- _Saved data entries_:
****
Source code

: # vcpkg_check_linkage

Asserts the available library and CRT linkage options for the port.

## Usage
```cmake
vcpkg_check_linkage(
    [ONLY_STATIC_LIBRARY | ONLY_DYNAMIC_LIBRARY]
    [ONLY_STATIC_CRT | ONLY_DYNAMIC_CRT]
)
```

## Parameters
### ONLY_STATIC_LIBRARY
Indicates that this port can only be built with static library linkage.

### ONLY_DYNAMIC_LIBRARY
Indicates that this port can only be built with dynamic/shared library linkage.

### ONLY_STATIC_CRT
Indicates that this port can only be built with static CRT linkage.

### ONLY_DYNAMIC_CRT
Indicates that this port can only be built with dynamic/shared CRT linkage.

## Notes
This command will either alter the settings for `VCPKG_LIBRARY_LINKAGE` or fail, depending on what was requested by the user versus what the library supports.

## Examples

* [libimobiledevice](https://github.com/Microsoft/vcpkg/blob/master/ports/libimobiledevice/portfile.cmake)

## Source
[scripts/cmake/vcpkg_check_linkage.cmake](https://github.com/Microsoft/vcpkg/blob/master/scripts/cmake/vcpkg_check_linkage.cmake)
****
- _Task objective_: Give back the data exactly.

- _Response to this task_:
Source code

: # vcpkg_check_linkage

Asserts the available library and CRT linkage options for the port.

## Usage
```cmake
vcpkg_check_linkage(
    [ONLY_STATIC_LIBRARY | ONLY_DYNAMIC_LIBRARY]
    [ONLY_STATIC_CRT | ONLY_DYNAMIC_CRT]
)
```

## Parameters
### ONLY_STATIC_LIBRARY
Indicates that this port can only be built with static library linkage.

### ONLY_DYNAMIC_LIBRARY
Indicates that this port can only be built with dynamic/shared library linkage.

### ONLY_STATIC_CRT
Indicates that this port can only be built with static CRT linkage.

### ONLY_DYNAMIC_CRT
Indicates that this port can only be built with dynamic/shared CRT linkage.

## Notes
This command will either alter the settings for `VCPKG_LIBRARY_LINKAGE` or fail, depending on what was requested by the user versus what the library supports.

## Examples

* [libimobiledevice](https://github.com/Microsoft/vcpkg/blob/master/ports/libimobiledevice/portfile.cmake)

## Source
[scripts/cmake/vcpkg_check_linkage.cmake](https://github.com/Microsoft/vcpkg/blob/master/scripts/cmake/vcpkg_check_linkage.cmake)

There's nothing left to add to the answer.